- Excerpted data
--
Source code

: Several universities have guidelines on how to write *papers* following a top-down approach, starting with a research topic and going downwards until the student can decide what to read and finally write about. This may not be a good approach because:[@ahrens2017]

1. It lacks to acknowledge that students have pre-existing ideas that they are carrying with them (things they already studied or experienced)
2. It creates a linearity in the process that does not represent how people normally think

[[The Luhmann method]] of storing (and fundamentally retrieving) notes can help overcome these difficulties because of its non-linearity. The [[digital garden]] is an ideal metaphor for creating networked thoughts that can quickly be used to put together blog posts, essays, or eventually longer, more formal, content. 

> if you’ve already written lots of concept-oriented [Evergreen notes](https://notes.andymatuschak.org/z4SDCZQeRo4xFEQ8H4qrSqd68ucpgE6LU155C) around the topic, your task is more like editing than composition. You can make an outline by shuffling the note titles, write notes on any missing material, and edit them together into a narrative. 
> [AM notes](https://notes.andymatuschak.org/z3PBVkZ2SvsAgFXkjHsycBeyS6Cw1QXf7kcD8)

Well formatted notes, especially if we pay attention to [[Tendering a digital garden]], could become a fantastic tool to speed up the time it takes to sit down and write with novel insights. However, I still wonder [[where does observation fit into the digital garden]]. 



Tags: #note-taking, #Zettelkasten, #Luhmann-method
--
Everything from the line containing "2. It creates" through the final line above must be copied exactly, with both ends kept.

2. It creates a linearity in the process that does not represent how people normally think

[[The Luhmann method]] of storing (and fundamentally retrieving) notes can help overcome these difficulties because of its non-linearity. The [[digital garden]] is an ideal metaphor for creating networked thoughts that can quickly be used to put together blog posts, essays, or eventually longer, more formal, content. 

> if you’ve already written lots of concept-oriented [Evergreen notes](https://notes.andymatuschak.org/z4SDCZQeRo4xFEQ8H4qrSqd68ucpgE6LU155C) around the topic, your task is more like editing than composition. You can make an outline by shuffling the note titles, write notes on any missing material, and edit them together into a narrative. 
> [AM notes](https://notes.andymatuschak.org/z3PBVkZ2SvsAgFXkjHsycBeyS6Cw1QXf7kcD8)

Well formatted notes, especially if we pay attention to [[Tendering a digital garden]], could become a fantastic tool to speed up the time it takes to sit down and write with novel insights. However, I still wonder [[where does observation fit into the digital garden]]. 



Tags: #note-taking, #Zettelkasten, #Luhmann-method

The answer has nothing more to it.